Seattle Seahawks Initiate Opposition to Stop Registration for "Power of 12" - September 16, 2015

The Seattle Seahawks are known for several things amongst National Football League (“NFL”) fans. One of the most well known facts about the Seahawks is that they have deemed their notoriously loud and rowdy fans as “The 12s.” In fact, the Seahawks have registered several trademarks over fan nicknames like “12,” “The 12s” and “Bring on the 12.” As we discussed in our post about the Superb Owl vs. Super Bowl fight, the NFL is ferocious in its trademark policing and enforcement efforts.

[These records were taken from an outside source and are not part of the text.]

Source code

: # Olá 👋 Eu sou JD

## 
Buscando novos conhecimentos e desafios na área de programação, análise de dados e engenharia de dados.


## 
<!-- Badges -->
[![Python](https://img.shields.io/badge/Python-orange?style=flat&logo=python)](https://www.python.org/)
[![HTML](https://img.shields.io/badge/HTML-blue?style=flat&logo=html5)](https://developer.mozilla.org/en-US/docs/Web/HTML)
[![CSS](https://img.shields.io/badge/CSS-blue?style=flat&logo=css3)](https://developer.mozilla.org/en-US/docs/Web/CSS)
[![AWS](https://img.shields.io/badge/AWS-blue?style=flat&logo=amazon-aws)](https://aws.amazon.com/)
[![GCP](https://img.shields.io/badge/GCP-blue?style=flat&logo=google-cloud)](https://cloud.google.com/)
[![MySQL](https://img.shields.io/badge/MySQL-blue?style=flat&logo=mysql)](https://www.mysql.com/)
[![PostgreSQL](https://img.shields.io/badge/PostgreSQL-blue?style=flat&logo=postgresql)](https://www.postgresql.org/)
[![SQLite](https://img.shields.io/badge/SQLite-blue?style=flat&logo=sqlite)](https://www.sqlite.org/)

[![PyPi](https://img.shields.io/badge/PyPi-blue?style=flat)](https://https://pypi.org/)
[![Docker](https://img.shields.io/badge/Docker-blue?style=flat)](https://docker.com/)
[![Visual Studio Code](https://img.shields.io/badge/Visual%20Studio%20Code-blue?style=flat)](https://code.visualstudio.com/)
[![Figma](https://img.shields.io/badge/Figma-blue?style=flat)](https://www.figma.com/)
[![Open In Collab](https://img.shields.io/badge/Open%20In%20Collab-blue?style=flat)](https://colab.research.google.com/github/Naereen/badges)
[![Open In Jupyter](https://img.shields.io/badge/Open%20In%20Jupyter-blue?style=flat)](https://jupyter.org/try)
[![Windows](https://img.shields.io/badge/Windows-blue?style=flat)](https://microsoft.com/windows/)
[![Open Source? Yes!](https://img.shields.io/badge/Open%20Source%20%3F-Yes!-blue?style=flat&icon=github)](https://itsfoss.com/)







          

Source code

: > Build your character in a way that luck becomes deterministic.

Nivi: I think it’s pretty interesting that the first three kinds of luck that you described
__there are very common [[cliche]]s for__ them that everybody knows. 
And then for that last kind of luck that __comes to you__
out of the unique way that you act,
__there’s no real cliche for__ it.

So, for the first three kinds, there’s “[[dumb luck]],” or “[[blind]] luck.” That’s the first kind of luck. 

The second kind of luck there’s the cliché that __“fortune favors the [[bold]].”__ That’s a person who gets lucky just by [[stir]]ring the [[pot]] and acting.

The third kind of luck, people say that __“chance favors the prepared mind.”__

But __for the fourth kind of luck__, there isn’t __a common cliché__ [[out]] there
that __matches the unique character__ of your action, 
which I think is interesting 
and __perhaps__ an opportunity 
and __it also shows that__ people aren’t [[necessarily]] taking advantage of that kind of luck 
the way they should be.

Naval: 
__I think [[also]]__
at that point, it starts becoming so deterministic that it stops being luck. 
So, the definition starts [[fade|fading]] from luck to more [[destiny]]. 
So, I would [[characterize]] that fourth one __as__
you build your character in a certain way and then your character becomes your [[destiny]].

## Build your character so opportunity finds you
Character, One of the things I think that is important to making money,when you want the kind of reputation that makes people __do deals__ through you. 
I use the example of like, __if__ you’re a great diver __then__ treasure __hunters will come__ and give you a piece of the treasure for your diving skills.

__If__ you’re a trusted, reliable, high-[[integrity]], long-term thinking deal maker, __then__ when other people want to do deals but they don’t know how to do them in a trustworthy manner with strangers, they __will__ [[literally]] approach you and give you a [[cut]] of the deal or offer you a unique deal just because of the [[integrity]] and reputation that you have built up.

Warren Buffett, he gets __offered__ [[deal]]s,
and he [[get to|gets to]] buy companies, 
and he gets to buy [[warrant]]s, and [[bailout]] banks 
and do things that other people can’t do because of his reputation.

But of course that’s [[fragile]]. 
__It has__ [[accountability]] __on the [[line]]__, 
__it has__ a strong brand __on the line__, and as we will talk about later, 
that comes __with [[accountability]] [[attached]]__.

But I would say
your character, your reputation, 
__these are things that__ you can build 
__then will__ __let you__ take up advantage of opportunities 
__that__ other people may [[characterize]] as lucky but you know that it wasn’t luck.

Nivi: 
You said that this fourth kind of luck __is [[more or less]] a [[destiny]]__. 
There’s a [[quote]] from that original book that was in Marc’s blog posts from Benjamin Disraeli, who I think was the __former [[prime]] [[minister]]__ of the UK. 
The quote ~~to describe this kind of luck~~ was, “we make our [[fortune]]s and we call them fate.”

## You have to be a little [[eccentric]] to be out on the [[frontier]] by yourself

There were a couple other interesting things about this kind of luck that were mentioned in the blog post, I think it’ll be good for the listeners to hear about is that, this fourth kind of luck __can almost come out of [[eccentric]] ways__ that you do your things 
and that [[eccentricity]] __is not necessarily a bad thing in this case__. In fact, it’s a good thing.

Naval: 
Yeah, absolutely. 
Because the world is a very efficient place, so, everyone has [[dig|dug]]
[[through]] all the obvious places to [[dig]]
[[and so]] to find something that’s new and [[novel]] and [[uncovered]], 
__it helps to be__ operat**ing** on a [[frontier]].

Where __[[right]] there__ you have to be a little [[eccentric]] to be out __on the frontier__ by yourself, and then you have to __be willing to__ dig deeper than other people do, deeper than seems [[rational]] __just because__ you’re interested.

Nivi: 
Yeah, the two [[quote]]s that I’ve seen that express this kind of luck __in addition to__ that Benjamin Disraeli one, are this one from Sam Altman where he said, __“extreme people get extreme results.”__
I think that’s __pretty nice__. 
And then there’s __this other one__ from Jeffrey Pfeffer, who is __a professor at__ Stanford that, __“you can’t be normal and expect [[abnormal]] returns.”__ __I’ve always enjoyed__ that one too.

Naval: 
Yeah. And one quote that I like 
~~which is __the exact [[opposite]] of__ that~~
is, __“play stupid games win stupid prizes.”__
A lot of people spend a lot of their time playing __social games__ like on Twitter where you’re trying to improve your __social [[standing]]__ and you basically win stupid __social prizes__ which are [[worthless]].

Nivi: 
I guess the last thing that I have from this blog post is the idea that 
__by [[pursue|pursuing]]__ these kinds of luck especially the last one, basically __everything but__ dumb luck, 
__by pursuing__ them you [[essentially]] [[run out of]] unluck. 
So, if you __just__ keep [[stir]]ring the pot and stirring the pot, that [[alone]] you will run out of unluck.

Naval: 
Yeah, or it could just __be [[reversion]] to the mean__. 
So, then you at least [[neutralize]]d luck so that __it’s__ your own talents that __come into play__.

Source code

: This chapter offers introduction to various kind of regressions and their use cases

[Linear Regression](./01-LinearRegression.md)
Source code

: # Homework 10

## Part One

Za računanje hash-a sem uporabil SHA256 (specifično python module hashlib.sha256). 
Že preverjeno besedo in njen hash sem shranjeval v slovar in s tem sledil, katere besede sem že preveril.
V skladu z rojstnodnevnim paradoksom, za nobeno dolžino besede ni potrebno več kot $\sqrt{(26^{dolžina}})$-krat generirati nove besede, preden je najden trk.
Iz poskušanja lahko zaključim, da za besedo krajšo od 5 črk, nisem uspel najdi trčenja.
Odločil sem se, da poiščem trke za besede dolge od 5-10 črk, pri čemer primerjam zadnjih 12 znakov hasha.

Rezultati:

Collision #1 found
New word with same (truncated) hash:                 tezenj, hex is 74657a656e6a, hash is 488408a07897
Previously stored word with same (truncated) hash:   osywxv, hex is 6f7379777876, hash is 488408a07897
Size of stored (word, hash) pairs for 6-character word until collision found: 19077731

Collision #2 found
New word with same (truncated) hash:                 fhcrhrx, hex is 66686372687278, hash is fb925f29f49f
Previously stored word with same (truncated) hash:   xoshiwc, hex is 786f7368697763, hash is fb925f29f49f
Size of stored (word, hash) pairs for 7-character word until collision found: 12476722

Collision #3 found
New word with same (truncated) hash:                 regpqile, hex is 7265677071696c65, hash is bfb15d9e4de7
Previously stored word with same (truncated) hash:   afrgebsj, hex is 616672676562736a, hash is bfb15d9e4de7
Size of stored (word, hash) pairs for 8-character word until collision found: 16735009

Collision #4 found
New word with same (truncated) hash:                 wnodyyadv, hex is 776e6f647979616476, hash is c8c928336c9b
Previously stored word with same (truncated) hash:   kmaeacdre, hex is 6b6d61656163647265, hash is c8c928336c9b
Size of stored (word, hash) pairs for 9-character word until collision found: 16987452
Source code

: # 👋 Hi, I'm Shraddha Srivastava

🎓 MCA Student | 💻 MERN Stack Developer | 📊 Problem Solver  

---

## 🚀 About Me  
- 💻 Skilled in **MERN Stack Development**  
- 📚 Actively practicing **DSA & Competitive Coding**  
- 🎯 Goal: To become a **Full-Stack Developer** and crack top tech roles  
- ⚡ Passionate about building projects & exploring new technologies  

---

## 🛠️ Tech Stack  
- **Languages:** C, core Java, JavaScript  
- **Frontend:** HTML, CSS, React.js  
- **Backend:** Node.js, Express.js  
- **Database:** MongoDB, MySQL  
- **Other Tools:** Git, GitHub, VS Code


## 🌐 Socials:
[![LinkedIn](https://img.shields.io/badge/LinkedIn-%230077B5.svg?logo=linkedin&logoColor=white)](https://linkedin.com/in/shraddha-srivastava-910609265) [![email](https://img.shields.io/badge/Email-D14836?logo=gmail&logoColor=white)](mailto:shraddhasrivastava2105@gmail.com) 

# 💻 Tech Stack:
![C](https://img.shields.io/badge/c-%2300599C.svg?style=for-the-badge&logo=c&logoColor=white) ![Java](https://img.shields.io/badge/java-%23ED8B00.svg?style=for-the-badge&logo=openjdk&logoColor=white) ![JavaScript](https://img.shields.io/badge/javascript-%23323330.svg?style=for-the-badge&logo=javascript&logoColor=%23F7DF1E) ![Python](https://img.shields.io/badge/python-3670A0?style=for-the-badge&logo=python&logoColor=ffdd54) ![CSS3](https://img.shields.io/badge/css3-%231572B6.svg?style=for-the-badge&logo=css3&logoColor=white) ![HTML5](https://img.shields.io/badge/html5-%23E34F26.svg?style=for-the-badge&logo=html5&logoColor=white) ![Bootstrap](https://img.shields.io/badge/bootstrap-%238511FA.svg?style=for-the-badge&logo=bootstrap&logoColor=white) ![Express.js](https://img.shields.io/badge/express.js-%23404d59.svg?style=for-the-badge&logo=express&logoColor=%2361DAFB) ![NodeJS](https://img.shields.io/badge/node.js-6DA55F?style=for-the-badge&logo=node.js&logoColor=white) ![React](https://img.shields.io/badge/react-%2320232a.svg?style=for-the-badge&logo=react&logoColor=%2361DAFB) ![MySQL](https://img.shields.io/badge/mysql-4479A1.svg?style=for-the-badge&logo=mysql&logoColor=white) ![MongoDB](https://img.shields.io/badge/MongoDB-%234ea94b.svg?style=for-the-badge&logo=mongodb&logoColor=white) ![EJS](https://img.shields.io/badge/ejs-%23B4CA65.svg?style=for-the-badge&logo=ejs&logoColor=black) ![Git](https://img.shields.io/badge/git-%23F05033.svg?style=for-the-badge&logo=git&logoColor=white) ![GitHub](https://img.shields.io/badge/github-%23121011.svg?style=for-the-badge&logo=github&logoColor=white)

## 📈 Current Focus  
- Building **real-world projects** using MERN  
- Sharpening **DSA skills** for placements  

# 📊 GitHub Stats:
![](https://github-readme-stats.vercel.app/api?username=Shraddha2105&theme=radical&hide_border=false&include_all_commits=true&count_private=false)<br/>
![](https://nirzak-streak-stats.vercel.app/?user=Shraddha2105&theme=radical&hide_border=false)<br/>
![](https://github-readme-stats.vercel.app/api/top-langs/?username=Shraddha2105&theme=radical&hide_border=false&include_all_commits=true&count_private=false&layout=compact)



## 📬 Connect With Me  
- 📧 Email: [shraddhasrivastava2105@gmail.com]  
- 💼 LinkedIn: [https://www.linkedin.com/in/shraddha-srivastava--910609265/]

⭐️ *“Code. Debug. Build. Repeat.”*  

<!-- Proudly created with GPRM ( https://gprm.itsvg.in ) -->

That is why we were not surprised to hear that the Seahawks launched an opposition against a trademark application for “Power of 12” for T-shirts, hats and other merchandise, filed by Ace Lineup Athletics LLC. We were surprised, however, to discover that the United States Patent and Trademark Office (“USPTO”) did not cite any of the Seahawks registered marks against the “Power of 12” trademark application. In fact, many of these registrations cover the same goods and services listed in the “Power of 12” trademark application.


Considering the NFL’s proficiency in stomping potential infringing trademarks from existence, it is likely the “Power of 12” trademark will never mature into a federal registration. It is worth mentioning that the applicant, Ace Lineup Athletics LLC, didn’t do itself any favors by submitting specimens showing the “Power of 12” mark on Seahawk colored t-shirts, along with the word “Seattle.” This will most likely be the death knell in any chance at defending against the opposition, as it clearly demonstrates an intent to create an association with the Seahawks organization—a big no-no in the world of trademarks.

 Photo of three guys in T-Shirts depicting the trademark in question

Can we learn something from Ace Lineup Athletics’ mistake?


We sure can! First and foremost, do not try to use and/or apply for trademarks that come close to any NFL trademark, slogan, logo, etc. The NFL has proven to the world that it does not and will not allow others to trade off its goodwill with potentially infringing trademarks.


Second, this situation—along with many others—demonstrates that just because your trademark application passed the scrutiny of an examining attorney at the USPTO, does not mean you are totally in the clear.


This second point highlights the importance of doing a thorough clearance search before deciding to adopt a mark. Just checking the USPTO registry is usually not enough to make an informed risk analysis of adopting a mark. Any third-party can oppose or cancel your application or registration if they feel it would harm their trademark rights in some way. Thus, while it may seem clear to obtain a federal trademark registration, there may be unregistered uses of the mark that could put your application and/or registration at risk.